Have you read volume 2 of Capital? Most people don"t bother - they just read the "potboiling" volume 1 and then skip to volume 3, but it is in volume 2 that most of the economic insights and analysis about profit and loss are to be found. Admittedly there is Engel's stamp all over the contents (both volumes 2 and 3 were put together by him on the basis of notes and manuscripts Marx left behind) so we cannot just say that it is all Marx's work, but there is a lot of content in that volume which is very far from being fictional.
You may be interested to know that many "serious thinkers," like Einstein himself, were socialists who were very much influenced by Marx.
The labor theory of value was widely assumed in the 19th century. It was not invented by Marx. Capitalist economists later switched to utility theories of value, which are, to be sure, no less fictitious than the labor theory.
Marx got a lot of fundamental things right. He may have incorrectly predicted that capitalism would not be so resilient, but he did understand the basis on which capitalism would survive and function. He predicted that corporations would fight off tendencies in the declining rate of profit by slashing worker wages and benefits. That basically describes the US in the last 40 years. He predicted that capitalism would expand worldwide in search of new markets with cheaper labor. Sound familiar? I could go on and on, but you get the point. He made a lot of fundamental insights that have come true.
Theories and values aside, to deny that some level of exploitation happens within capitalism is equivalent to denying that we need oxygen to survive.
Edit:
Just read the piece - it's a neat, if plagiaristic summary of some of Volume 1 of Capital. Shame on Albert for not acknowleding his sources, but given where he was at the time of writing, it's probably excusable :wink:
I think Marx's position on the resilience of capitalism is more nuanced than some have assumed, and let's not forget that even in Captial itself he provides models of stable capitalist economic cycles. There is also this quotation I came across in Mezaros's "Beyond Capital" which indicates that Marx was well aware of the threat of capitalism chewing up its opponents and spitting them out again (my italics).
The historic task of bourgeois society is the estab-
lishment of the world market , at least in its basic outlines,
and a mode of production that rests on its basis. Since the
world is round, it seems that this has been accomplished
with the colonization of California and Australia and with
the annexation of China and Japan. [i]For us the difficult
question is this: the revolution on the Continent is immi-
nent and its character will be at once socialist; will it not
be necessarily crushed in this little comer of the world since
on a much larger terrain the development of bourgeois
society is still in the ascendant . '[/i]
Given my affinity for game theory, I surmise that capitalism will always be the first choice (in an uneven playing field, that is to say the playing field will almost always be uneven), as is establishing a monopoly the ideal choice for any firm.

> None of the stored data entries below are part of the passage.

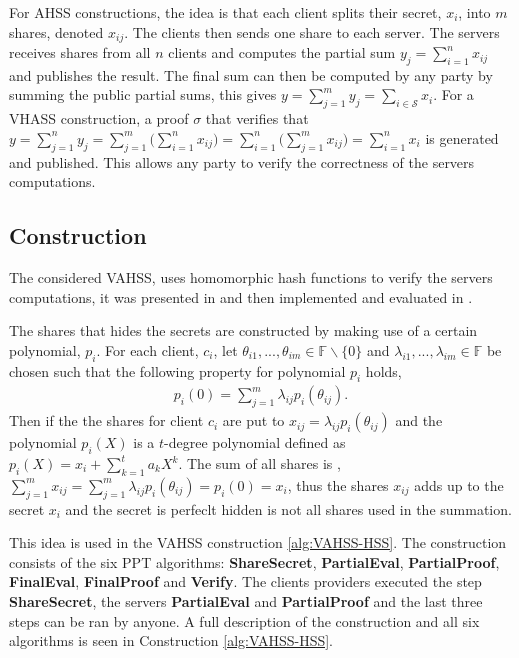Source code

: For AHSS constructions, the idea is that each client splits their secret, $x_i$, into $m$ shares, denoted $x_{ij}$. The clients then sends one share to each server. The servers receives shares from all $n$ clients and computes the partial sum $y_j = \sum_{i=1}^n x_{ij} $ and publishes the result. The final sum can then be computed by any party by summing the public partial sums, this gives $y = \sum_{j=1}^m y_j = \sum_{i\in\mathcal{S}} x_i$. For a VHASS construction, a proof $\sigma$ that verifies that $y= \sum_{j=1}^n y_j= \sum_{j=1}^m \big( \sum_{i=1}^n  x_{ij} \big) =  \sum_{i=1}^n \big( \sum_{j=1}^m  x_{ij} \big)  = \sum_{i=1}^n x_i$ is generated and published. This allows any party to verify the correctness of the servers computations.


\subsection*{Construction}
The considered VAHSS, uses homomorphic hash functions to verify the servers computations, it was presented in \cite{SumItUp} and then implemented and evaluated in \cite{VAHSS}.

The shares that hides the secrets are constructed by making use of a certain polynomial, $p_i$. For each client, $c_i$, let $\theta_{i1},...,\theta_{im}\in\mathds{F}\backslash\{0\}$ and $\lambda_{i1},...,\lambda_{im}\in\mathds{F}$ be chosen such that the following property for polynomial $p_i$ holds,
\begin{align}
\label{eq:pi(0)}
p_i(0) = \sum_{j=1}^m \lambda_{ij}p_i(\theta_{ij}).
\end{align}
Then if the the shares for client $c_i$ are put to $x_{ij}= \lambda_{ij}p_i(\theta_{ij})$ and the polynomial $p_i(X)$ is a $t$-degree polynomial defined as $p_i(X) = x_i + \sum_{k=1}^t a_kX^k$. The sum of all shares is , $\sum_{j=1}^m x_{ij} = \sum_{j=1}^m \lambda_{ij}p_i(\theta_{ij})= p_i(0) = x_i$, thus the shares $x_{ij}$ adds up to the secret $x_i$  and the secret is perfeclt hidden is not all shares used in the summation. 

This idea is used in the VAHSS construction \ref{alg:VAHSS-HSS}. The construction consists of the six PPT algorithms: \textbf{ShareSecret}, \textbf{PartialEval}, \textbf{PartialProof}, \textbf{FinalEval}, \textbf{FinalProof} and \textbf{Verify}. The clients providers executed the step \textbf{ShareSecret}, the servers \textbf{PartialEval} and \textbf{PartialProof} and the last three steps can be ran by anyone. A full description of the construction and all six algorithms is seen in Construction \ref{alg:VAHSS-HSS}.

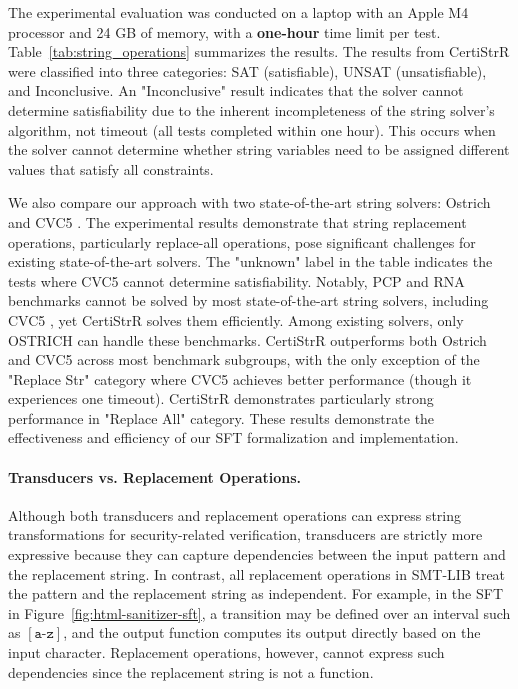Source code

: The experimental evaluation was conducted on a laptop with an Apple M4 processor and 24 GB of memory, with a \textbf{one-hour} time limit per test. Table~\ref{tab:string_operations} summarizes the results. The results from CertiStrR were classified into three categories: SAT (satisfiable), UNSAT (unsatisfiable), and Inconclusive. An "Inconclusive" result indicates that the solver cannot determine satisfiability due to the inherent incompleteness of the string solver's algorithm, not timeout (all tests completed within one hour). This occurs when the solver cannot determine whether string variables need to be assigned different values that satisfy all constraints. 

We also compare our approach with two state-of-the-art string solvers: Ostrich \cite{pacmpl/ChenFHHHKLRW22} and CVC5 \cite{cvc5}.
The experimental results demonstrate that string replacement operations, particularly replace-all operations, pose significant challenges for existing state-of-the-art solvers.
The "unknown" label in the table indicates the tests where CVC5 cannot determine satisfiability. 
Notably, PCP and RNA benchmarks cannot be solved by most state-of-the-art string
solvers, including CVC5 \cite{cvc5}, yet CertiStrR solves
them efficiently. Among existing solvers, only OSTRICH \cite{pacmpl/ChenFHHHKLRW22} can handle these benchmarks.
CertiStrR outperforms both Ostrich and CVC5 across most benchmark subgroups, with the only exception of the "Replace Str" category where CVC5 achieves better performance (though it experiences one timeout). CertiStrR demonstrates particularly strong performance in  "Replace All" category.
These results demonstrate the effectiveness and efficiency of our SFT formalization and implementation.

\paragraph{Transducers vs. Replacement Operations.}
Although both transducers and replacement operations can express string
transformations for security-related verification, transducers are strictly more
expressive because they can capture dependencies between the input pattern and
the replacement string. In contrast, all replacement operations in SMT-LIB treat
the pattern and the replacement string as independent. For example, in the SFT
in Figure~\ref{fig:html-sanitizer-sft}, a transition may be defined over
an interval such as $[\texttt{a-z}]$, and the output function computes its
output directly based on the input character. Replacement operations, however,
cannot express such dependencies since the replacement string is not a function.

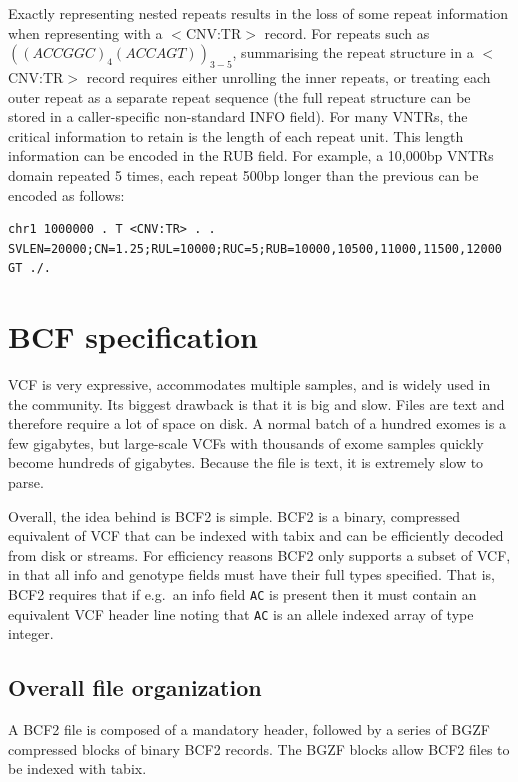 \documentclass[8pt]{article}
\begin{document}
Exactly representing nested repeats results in the loss of some repeat information when representing with a $<$CNV:TR$>$ record.
For repeats such as $((ACCGGC)_{4}(ACCAGT))_{3-5}$, summarising the repeat structure in a $<$CNV:TR$>$ record requires either unrolling the inner repeats, or treating each outer repeat as a separate repeat sequence (the full repeat structure can be stored in a caller-specific non-standard INFO field).
For many VNTRs, the critical information to retain is the length of each repeat unit.
This length information can be encoded in the RUB field.
For example, a 10,000bp VNTRs domain repeated 5 times, each repeat 500bp longer than the previous can be encoded as follows:

\footnotesize
\begin{verbatim}
chr1 1000000 . T <CNV:TR> . . SVLEN=20000;CN=1.25;RUL=10000;RUC=5;RUB=10000,10500,11000,11500,12000 GT ./.
\end{verbatim}
\normalsize




\pagebreak
\section{BCF specification}

VCF is very expressive, accommodates multiple samples, and is widely used in the community.
Its biggest drawback is that it is big and slow.
Files are text and therefore require a lot of space on disk.
A normal batch of a hundred exomes is a few gigabytes, but large-scale VCFs with thousands of exome samples quickly become hundreds of gigabytes.
Because the file is text, it is extremely slow to parse.

Overall, the idea behind is BCF2 is simple.
BCF2 is a binary, compressed equivalent of VCF that can be indexed with tabix and can be efficiently decoded from disk or streams.
For efficiency reasons BCF2 only supports a subset of VCF, in that all info and genotype fields must have their full types specified.
That is, BCF2 requires that if e.g.\ an info field {\tt AC} is present then it must contain an equivalent VCF header line noting that {\tt AC} is an allele indexed array of type integer.

\subsection{Overall file organization}

A BCF2 file is composed of a mandatory header, followed by a series of BGZF compressed blocks of binary BCF2 records.
The BGZF blocks allow BCF2 files to be indexed with tabix.
\end{document}
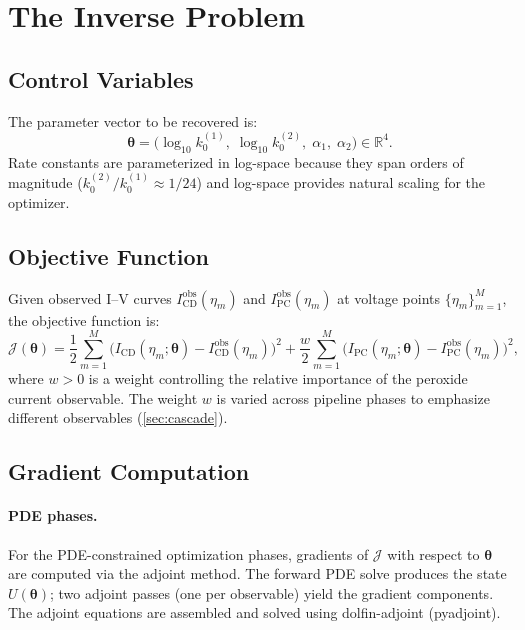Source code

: \documentclass[11pt,a4paper]{article}
\newcommand{\R}{\mathbb{R}}
\newcommand{\vect}[1]{\boldsymbol{#1}}
\newcommand{\kzero}{k_0}
\newcommand{\Jobj}{\mathcal{J}}
\begin{document}
\section{The Inverse Problem}\label{sec:inverse}

\subsection{Control Variables}\label{sec:controls}

The parameter vector to be recovered is:
\begin{equation}\label{eq:theta}
  \vect{\theta} = \bigl(\log_{10} \kzero^{(1)},\;
    \log_{10} \kzero^{(2)},\; \alpha_1,\; \alpha_2 \bigr) \in \R^4.
\end{equation}
Rate constants are parameterized in log-space because they span orders of
magnitude ($\kzero^{(2)} / \kzero^{(1)} \approx 1/24$) and log-space
provides natural scaling for the optimizer.

\subsection{Objective Function}\label{sec:objective}

Given observed I--V curves $I_{\mathrm{CD}}^{\mathrm{obs}}(\eta_m)$ and
$I_{\mathrm{PC}}^{\mathrm{obs}}(\eta_m)$ at voltage points
$\{\eta_m\}_{m=1}^M$, the objective function is:
\begin{equation}\label{eq:objective}
  \Jobj(\vect{\theta}) = \frac{1}{2}\sum_{m=1}^M
    \bigl(I_{\mathrm{CD}}(\eta_m; \vect{\theta}) - I_{\mathrm{CD}}^{\mathrm{obs}}(\eta_m)\bigr)^2
  + \frac{w}{2}\sum_{m=1}^M
    \bigl(I_{\mathrm{PC}}(\eta_m; \vect{\theta}) - I_{\mathrm{PC}}^{\mathrm{obs}}(\eta_m)\bigr)^2,
\end{equation}
where $w > 0$ is a weight controlling the relative importance of
the peroxide current observable. The weight $w$ is varied across pipeline
phases to emphasize different observables (\cref{sec:cascade}).

\subsection{Gradient Computation}\label{sec:gradients}

\paragraph{PDE phases.}
For the PDE-constrained optimization phases, gradients of $\Jobj$ with
respect to $\vect{\theta}$ are computed via the adjoint method. The
forward PDE solve produces the state $U(\vect{\theta})$; two adjoint
passes (one per observable) yield the gradient components. The adjoint
equations are assembled and solved using dolfin-adjoint (pyadjoint).
\end{document}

Innovation of any kind tends to arise more from a community than the individual. The fallen snow is to the snowball as random individual insights are to the Great Idea.
But how does the intellectual stand out from the crowd? What makes him/her different? Maybe a thread?
There are, apparently, game-theoretic Marxists, so I'm not sure why you believe simply being sympathetic to the use of game theory would lead one to be a capitalist. In any case, as I understand it, to apply game theory to economics you need to come with certain background assumptions about what a rational agent is, and of course for Marxists, there is no non-historical conception of rationality, and so they would perhaps be likely to suspect that if a game-theoretical model leads to capitalism as a choice of economic system, then the dice were loaded from the beginning.
Marx was also quite clear that the tendency of capitalism was towards the concentration of capital into fewer and fewer "hands" which is exactly the process of monopolisation.
You should read Marx, you might find you agree with his economic theory, if not his sociology. If you've already studied economics you'll be in a good position to get more out of volume 2 of Capital than most of the rest of us.
No, I think I was just spewing BS. Just because I spent a year in college doesn't merit what I said about Marx. I had better read him before I mount any criticisms against him.
I dispute this, probably because I have different standards for what can constitute a crisis than you do. The global economy is not in an immediate crisis of demand, sure. Global GDP will probably rise this year and will probably rise next year too. But it is experiencing a structural crisis, in which a set of converging factors acting over long periods of time are producing shifts in the balance of economic power.
The center of the capitalist system is stuck in economic stagnation. Japan, Western Europe, and the United States are all experiencing vastly lower growth rates than they had four decades ago. Meanwhile, China and India are still rapidly growing. China is already the world's largest economy in terms of purchasing power, India is third. Russia is not a major economic threat, but it is a global military power once again, conquering nearby territories, flying bombers from Indonesia and next to Alaska, sending its nuclear subs all over the world. These tectonic shifts in the global economic landscape imply that, for the first time in three or four centuries, the West will no longer control the global organization of labor and the distribution of surplus wealth. These changes will produce their own sets of military and political crises. Rarely has the fundamental structure of global power changed without wars and revolutions.
I totally agree.
Two things... #1, we aren't very good at predicting the next economic crisis. Only in retrospect have we seen crisis coming.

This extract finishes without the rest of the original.